When you call foo, overload resolution now first picks the best fitting base template, then checks that template for any existing specializations. With TEST defined, there are two base templates (#0 and #3) and #3 is a better match and gets selected. Then the compiler checks for specializations of that template, and #1 is a better fit and is being called.
Without TEST defined, there are still two base templates (#0 and #3) and #3 is a better match and gets selected. Then the compiler checks for specializations of that template, but since #2 specializes #0 and not #3, it is not considered and #3 ends of being called.
This is the classical example of Why not Specialize Function Templates. The problems are explained in more detail there.

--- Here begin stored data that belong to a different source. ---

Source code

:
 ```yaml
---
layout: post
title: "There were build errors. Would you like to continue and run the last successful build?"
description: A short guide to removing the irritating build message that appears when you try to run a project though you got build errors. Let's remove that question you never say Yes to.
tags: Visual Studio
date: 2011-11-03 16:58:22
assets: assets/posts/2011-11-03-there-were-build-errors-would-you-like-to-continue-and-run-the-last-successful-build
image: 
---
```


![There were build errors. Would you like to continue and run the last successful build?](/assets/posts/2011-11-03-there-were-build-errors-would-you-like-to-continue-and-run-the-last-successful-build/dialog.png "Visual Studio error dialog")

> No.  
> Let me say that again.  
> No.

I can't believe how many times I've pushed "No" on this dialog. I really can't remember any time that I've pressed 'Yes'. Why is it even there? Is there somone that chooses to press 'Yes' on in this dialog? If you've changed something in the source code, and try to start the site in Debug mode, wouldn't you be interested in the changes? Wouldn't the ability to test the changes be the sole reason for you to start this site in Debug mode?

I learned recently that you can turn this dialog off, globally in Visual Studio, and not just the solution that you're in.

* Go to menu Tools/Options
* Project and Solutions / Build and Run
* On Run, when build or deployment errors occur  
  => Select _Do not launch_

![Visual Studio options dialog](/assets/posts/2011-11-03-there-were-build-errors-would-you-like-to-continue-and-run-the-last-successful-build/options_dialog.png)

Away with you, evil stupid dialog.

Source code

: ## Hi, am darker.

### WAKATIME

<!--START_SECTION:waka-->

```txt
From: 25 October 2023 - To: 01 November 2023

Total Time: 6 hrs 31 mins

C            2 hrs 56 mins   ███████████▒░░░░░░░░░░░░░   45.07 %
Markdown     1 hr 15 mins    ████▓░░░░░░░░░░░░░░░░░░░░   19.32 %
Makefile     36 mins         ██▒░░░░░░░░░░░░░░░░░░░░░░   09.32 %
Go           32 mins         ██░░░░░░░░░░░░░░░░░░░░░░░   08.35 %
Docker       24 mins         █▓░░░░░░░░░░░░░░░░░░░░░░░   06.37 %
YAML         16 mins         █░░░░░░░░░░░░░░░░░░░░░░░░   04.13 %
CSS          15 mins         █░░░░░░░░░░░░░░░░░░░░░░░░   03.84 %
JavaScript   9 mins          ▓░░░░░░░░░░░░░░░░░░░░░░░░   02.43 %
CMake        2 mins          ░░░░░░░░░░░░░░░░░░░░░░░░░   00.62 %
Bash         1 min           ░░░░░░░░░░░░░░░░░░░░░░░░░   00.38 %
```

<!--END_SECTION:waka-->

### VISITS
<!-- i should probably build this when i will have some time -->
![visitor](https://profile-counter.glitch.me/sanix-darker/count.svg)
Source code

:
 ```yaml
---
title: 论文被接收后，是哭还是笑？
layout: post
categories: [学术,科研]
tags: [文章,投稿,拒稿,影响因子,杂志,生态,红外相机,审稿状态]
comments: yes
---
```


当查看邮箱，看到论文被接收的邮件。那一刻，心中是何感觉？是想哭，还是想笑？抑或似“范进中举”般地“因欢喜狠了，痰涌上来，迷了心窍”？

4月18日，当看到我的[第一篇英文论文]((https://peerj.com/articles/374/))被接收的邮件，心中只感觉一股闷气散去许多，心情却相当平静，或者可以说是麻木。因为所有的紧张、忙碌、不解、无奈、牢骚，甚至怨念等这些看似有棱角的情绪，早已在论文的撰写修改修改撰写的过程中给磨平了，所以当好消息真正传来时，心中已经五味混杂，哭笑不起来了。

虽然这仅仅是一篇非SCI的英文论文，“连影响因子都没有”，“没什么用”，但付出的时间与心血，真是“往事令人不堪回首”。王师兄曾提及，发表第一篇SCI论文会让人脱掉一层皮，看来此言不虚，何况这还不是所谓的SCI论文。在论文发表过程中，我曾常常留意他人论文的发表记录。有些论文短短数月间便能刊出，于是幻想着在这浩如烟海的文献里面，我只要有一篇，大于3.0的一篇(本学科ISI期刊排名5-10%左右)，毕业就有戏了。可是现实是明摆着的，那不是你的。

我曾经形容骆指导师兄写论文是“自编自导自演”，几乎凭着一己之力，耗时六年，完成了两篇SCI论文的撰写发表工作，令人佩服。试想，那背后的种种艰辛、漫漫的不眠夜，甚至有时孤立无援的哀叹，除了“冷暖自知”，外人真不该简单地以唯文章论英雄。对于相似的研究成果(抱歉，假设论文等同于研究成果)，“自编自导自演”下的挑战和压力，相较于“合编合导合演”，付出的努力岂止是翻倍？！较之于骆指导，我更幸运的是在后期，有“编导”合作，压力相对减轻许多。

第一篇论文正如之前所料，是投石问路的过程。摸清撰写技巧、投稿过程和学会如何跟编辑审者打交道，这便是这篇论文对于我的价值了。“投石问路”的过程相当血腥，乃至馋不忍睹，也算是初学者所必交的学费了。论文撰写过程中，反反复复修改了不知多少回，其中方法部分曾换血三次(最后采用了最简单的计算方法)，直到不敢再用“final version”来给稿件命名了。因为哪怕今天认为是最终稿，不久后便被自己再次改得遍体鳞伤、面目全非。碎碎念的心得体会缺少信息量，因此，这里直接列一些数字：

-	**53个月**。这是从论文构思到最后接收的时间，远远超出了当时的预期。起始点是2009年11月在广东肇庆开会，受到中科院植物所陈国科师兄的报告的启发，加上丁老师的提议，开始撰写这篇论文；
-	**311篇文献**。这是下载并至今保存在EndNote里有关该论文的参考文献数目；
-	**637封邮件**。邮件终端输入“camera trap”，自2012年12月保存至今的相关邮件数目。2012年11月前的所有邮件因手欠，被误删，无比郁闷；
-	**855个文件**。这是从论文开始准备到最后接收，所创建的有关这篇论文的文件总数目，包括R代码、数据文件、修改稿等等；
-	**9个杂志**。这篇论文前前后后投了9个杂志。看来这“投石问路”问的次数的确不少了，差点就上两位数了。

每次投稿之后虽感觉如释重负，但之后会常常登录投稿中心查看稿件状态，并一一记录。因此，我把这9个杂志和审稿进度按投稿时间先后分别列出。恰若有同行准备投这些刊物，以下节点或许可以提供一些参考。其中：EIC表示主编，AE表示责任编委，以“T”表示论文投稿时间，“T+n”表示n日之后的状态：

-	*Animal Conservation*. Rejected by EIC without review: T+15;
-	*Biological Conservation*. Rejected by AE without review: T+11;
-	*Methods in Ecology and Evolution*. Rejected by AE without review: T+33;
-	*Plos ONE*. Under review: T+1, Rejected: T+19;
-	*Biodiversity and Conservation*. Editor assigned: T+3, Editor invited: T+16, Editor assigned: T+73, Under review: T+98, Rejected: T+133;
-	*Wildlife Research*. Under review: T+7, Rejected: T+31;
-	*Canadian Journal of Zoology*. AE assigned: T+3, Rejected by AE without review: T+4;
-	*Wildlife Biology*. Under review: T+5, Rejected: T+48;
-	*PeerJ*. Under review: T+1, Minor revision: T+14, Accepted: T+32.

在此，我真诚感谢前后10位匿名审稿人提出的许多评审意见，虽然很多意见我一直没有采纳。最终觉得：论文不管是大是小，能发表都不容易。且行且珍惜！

The simple solution is to not specialize function templates at all, but simply add new overloads for the special types:
// no template, just a normal function
void foo(int*) {
std::cout << "foo(int*)" << std::endl;
}
For function template specializations you can explicitly list the template arguments but you don't have to if the template arguments are deduced. If you don't specify the template arguments, they are deduced by the compiler using the same rules as overload resolution. For deciding which function overload is to be chosen, the compiler starts with looking only at the primary templates (which are selected by some magical process in the first place). Looking at the two available primary templates
template <typename T> void foo(T);
template <typename T> void foo(T*);
the latter is a better match for a pointer argument. Once the proper primary template is found, the compiler looks for potential specializations of this primary template. However, your example #2 actually is not a specialization of function template taking a pointer argument although it involves a pointer argument. If you take the primary declaration
template <typename T> void foo(T*);
and you replace T by the explicitly specified template argument int* you get
template <> void foo<int*>(int**);
That is, the declaration
template <> void foo<int*>(int*);
is something different. You probably just want to lose the pointer when specifying the template argument:
template <> void foo<int>(int*);
I can't really tell which function #2 is supposed to specialize, or exactly how the extremely complicated overload resolution rules would select the function to call.
I do know that you most often don't need to specialize functions, but can rely on overloading instead. To get a function for int* you just need
void foo(int*) {
std::cout << "foo(int*)" << std::endl;
}
A non-template function will be preferred over templates, as long as the parameter matches.